米ZDNet編集長Larryの独り言

新たな働き方実現へ、ホームオフィスのテクノロジーも進化が必要に--デルCTOに聞く

Larry Dignan (ZDNET.com) 翻訳校正: 村上雅章 野崎裕子

2020-05-28 06:30

 ニューノーマルな世界では、リモートワークが増えるとともに、ホームオフィスにイノベーションの波が押し寄せ、エッジコンピューティングが主流となり、自動化の気運と、没入的なエクスペリエンス、ロボティクスへの要求がさらに高まっていく。

 これらはDell Technologiesの最高技術責任者(CTO)John Roese氏とのインタビューで出てきたポイントのいくつかだ。このインタビューは、新型コロナウイルス感染症(COVID-19)のまん延によってもたらされた壮大な在宅勤務の実験でこれまでに得られた教訓と、次の段階としてどこに向かうのかについてのものとなっている。

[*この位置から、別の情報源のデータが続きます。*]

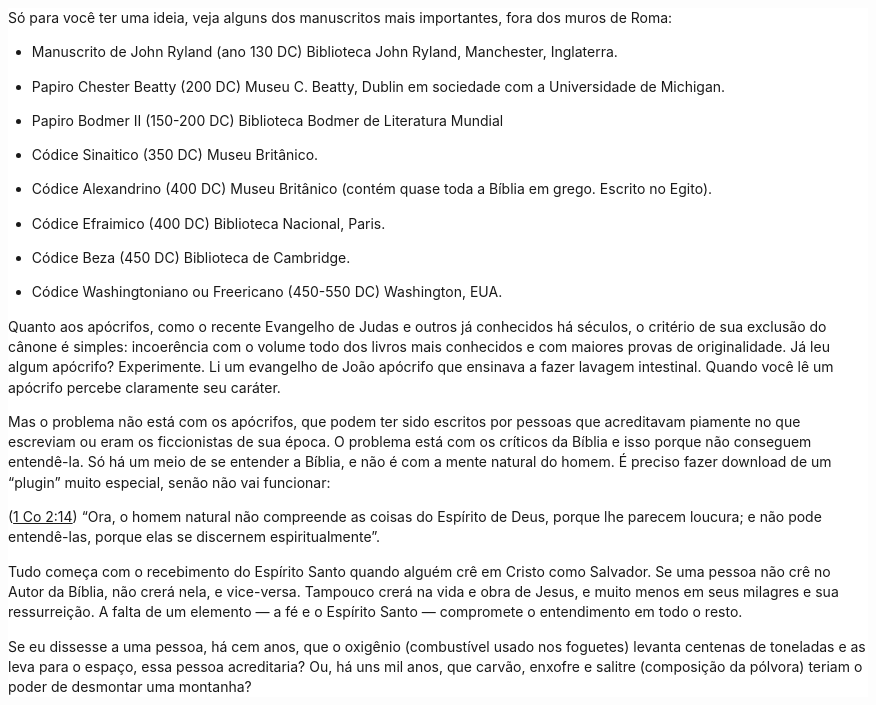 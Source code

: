 Só para você ter uma ideia, veja alguns dos manuscritos mais
importantes, fora dos muros de Roma:


- Manuscrito de John Ryland (ano 130 DC) Biblioteca John Ryland,
Manchester, Inglaterra.


- Papiro Chester Beatty (200 DC) Museu C. Beatty, Dublin em sociedade
com a Universidade de Michigan.


- Papiro Bodmer II (150-200 DC) Biblioteca Bodmer de Literatura Mundial


- Códice Sinaitico (350 DC) Museu Britânico.


- Códice Alexandrino (400 DC) Museu Britânico (contém quase toda a
Bíblia em grego. Escrito no Egito).


- Códice Efraimico (400 DC) Biblioteca Nacional, Paris.


- Códice Beza (450 DC) Biblioteca de Cambridge.


- Códice Washingtoniano ou Freericano (450-550 DC) Washington, EUA.


Quanto aos apócrifos, como o recente Evangelho de Judas e outros já
conhecidos há séculos, o critério de sua exclusão do cânone é simples:
incoerência com o volume todo dos livros mais conhecidos e com maiores
provas de originalidade. Já leu algum apócrifo? Experimente. Li um
evangelho de João apócrifo que ensinava a fazer lavagem intestinal.
Quando você lê um apócrifo percebe claramente seu caráter.


Mas o problema não está com os apócrifos, que podem ter sido escritos
por pessoas que acreditavam piamente no que escreviam ou eram os
ficcionistas de sua época. O problema está com os críticos da Bíblia e
isso porque não conseguem entendê-la. Só há um meio de se entender a
Bíblia, e não é com a mente natural do homem. É preciso fazer download
de um “plugin” muito especial, senão não vai funcionar:


([1 Co
2:14](http://bibliaonline.com.br/acf/1co/2/14)) “Ora, o homem natural
não compreende as coisas do Espírito de Deus, porque lhe parecem
loucura; e não pode entendê-las, porque elas se discernem
espiritualmente”.


Tudo começa com o recebimento do Espírito Santo quando alguém crê em
Cristo como Salvador. Se uma pessoa não crê no Autor da Bíblia, não
crerá nela, e vice-versa. Tampouco crerá na vida e obra de Jesus, e
muito menos em seus milagres e sua ressurreição. A falta de um elemento
— a fé e o Espírito Santo — compromete o entendimento em todo o resto.


Se eu dissesse a uma pessoa, há cem anos, que o oxigênio (combustível
usado nos foguetes) levanta centenas de toneladas e as leva para o
espaço, essa pessoa acreditaria? Ou, há uns mil anos, que carvão,
enxofre e salitre (composição da pólvora) teriam o poder de desmontar
uma montanha?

 以下はそのなかから重要なポイントをまとめたものであり、動画ではそれ以外の話題にも触れている。

 文化と自宅の環境が重要となる。驚くほどの話ではないが、Dellは自社の10万人を超える従業員を在宅勤務に切り換える上で、さほど苦労することはなかった。なにしろ同社は「Wyse」シンクライアントや、ノートPC、仮想デスクトッププラットフォームを販売しているのだ。Roese氏は次のように述べた。

 全員の勤務形態を移行する際には、思ってもみなかったことが明らかになってくる。われわれは、従業員が在宅勤務に踏み切るだろうという点を明確に理解していた。このため、適切な設備と適切なVPNアクセス、適切なネットワーク帯域幅、仮想デスクトップインフラ(VDI)といったありとあらゆるものを用意した。しかしわれわれは、従業員の自宅の環境が適切でないかもしれないと考えるようになった。また、われわれがZoom疲れと呼ぶ、従業員の疲弊が引き起こされる状況や、ニューノーマルでの他のシナリオといった意味合いでの正しい文化を想定できていなかったかもしれない。

 現実の作業空間と仮想の作業空間が交わる場所での進化が必要となる。同氏は次のように述べた。

 一部の作業場所が仮想空間で、残りの作業場所が現実空間になるという考え方では、2つの作業空間が交錯するという特に重要な点がある。お互いの空間を混じり合わせる場所が必要となるわけだ。われわれのクライアント事業でもそのことを経験した。われわれは材料工学の専門家とともに、機械工学のエンジニアも抱えている。つまり、研究所内で物理デバイスに関する作業をしなければならない技術者がおり、彼らは自宅だけでは作業できない。われわれはこの問題を解決するために、研究所内を消毒し、作業空間の使用スケジュールを決めるプログラムを用意した。しかし、これを突き詰めていくと、ロボティクスによって自動化を推し進めることで、人間はどこか他の場所から機械的な作業を実施できるようになる、あるいはよりありそうなのは、おそらく1人の人間が研究所で作業し、残りの人々は優れた可視性、すなわちより優れた没入テクノロジーによってそのエクスペリエンスを自らも手にできるようになるはずだ。